» **EXERCISE**
Exclude the pictures; give every entry again exactly as written.

Saved entries:
╔══
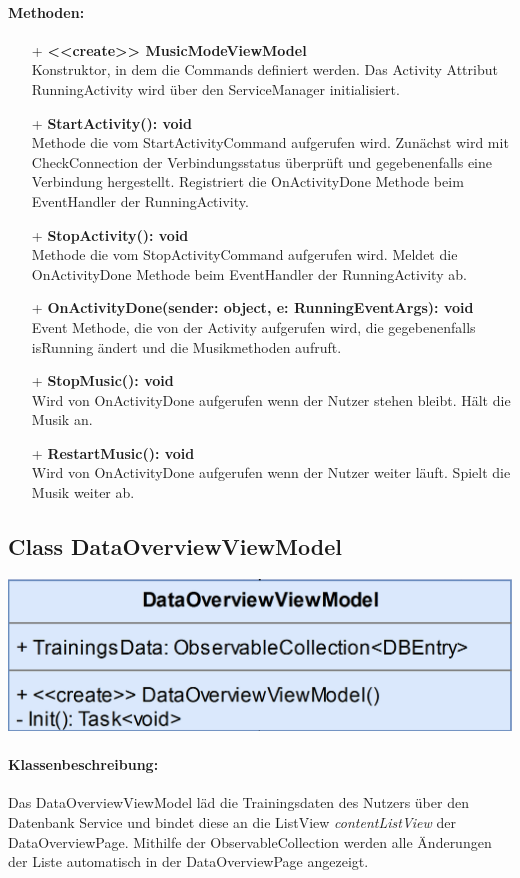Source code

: \documentclass[a4paper,12pt]{article}
\begin{document}
\paragraph{Methoden:}
\begin{itemize}
	\item[+] \textbf{<<create>> MusicModeViewModel} \\ Konstruktor, in dem die Commands definiert werden. Das Activity Attribut RunningActivity wird über den ServiceManager initialisiert.
	\item[+] \textbf{StartActivity(): void} \\ Methode die vom StartActivityCommand aufgerufen wird. Zunächst wird mit CheckConnection der Verbindungsstatus überprüft und gegebenenfalls eine Verbindung hergestellt. Registriert die OnActivityDone Methode beim EventHandler der RunningActivity. 
	\item[+] \textbf{StopActivity(): void} \\ Methode die vom StopActivityCommand aufgerufen wird. Meldet die OnActivityDone Methode beim EventHandler der RunningActivity ab. 
	\item[+] \textbf{OnActivityDone(sender: object, e: RunningEventArgs): void} \\ Event Methode, die von der Activity aufgerufen wird, die gegebenenfalls isRunning ändert und die Musikmethoden aufruft.
	\item[+] \textbf{StopMusic(): void} \\ Wird von OnActivityDone aufgerufen wenn der Nutzer stehen bleibt. Hält die Musik an.
	\item[+] \textbf{RestartMusic(): void} \\ Wird von OnActivityDone aufgerufen wenn der Nutzer weiter läuft. Spielt die Musik weiter ab.
\end{itemize}

	\subsection{Class DataOverviewViewModel}

	\includegraphics[width=0.5\linewidth]{bilder/ViewModelKlassen/DataOverviewViewModel.png}

\paragraph{Klassenbeschreibung:}
Das DataOverviewViewModel läd die Trainingsdaten des Nutzers über den Datenbank Service und bindet diese an die ListView \textit{contentListView} der DataOverviewPage.
Mithilfe der ObservableCollection werden alle Änderungen der Liste automatisch in der DataOverviewPage angezeigt.
\end{document}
╚══
» **TASK ANSWER**
Source code

: \documentclass[a4paper,12pt]{article}
\begin{document}
\paragraph{Methoden:}
\begin{itemize}
	\item[+] \textbf{<<create>> MusicModeViewModel} \\ Konstruktor, in dem die Commands definiert werden. Das Activity Attribut RunningActivity wird über den ServiceManager initialisiert.
	\item[+] \textbf{StartActivity(): void} \\ Methode die vom StartActivityCommand aufgerufen wird. Zunächst wird mit CheckConnection der Verbindungsstatus überprüft und gegebenenfalls eine Verbindung hergestellt. Registriert die OnActivityDone Methode beim EventHandler der RunningActivity. 
	\item[+] \textbf{StopActivity(): void} \\ Methode die vom StopActivityCommand aufgerufen wird. Meldet die OnActivityDone Methode beim EventHandler der RunningActivity ab. 
	\item[+] \textbf{OnActivityDone(sender: object, e: RunningEventArgs): void} \\ Event Methode, die von der Activity aufgerufen wird, die gegebenenfalls isRunning ändert und die Musikmethoden aufruft.
	\item[+] \textbf{StopMusic(): void} \\ Wird von OnActivityDone aufgerufen wenn der Nutzer stehen bleibt. Hält die Musik an.
	\item[+] \textbf{RestartMusic(): void} \\ Wird von OnActivityDone aufgerufen wenn der Nutzer weiter läuft. Spielt die Musik weiter ab.
\end{itemize}

	\subsection{Class DataOverviewViewModel}

	\includegraphics[width=0.5\linewidth]{bilder/ViewModelKlassen/DataOverviewViewModel.png}

\paragraph{Klassenbeschreibung:}
Das DataOverviewViewModel läd die Trainingsdaten des Nutzers über den Datenbank Service und bindet diese an die ListView \textit{contentListView} der DataOverviewPage.
Mithilfe der ObservableCollection werden alle Änderungen der Liste automatisch in der DataOverviewPage angezeigt.
\end{document}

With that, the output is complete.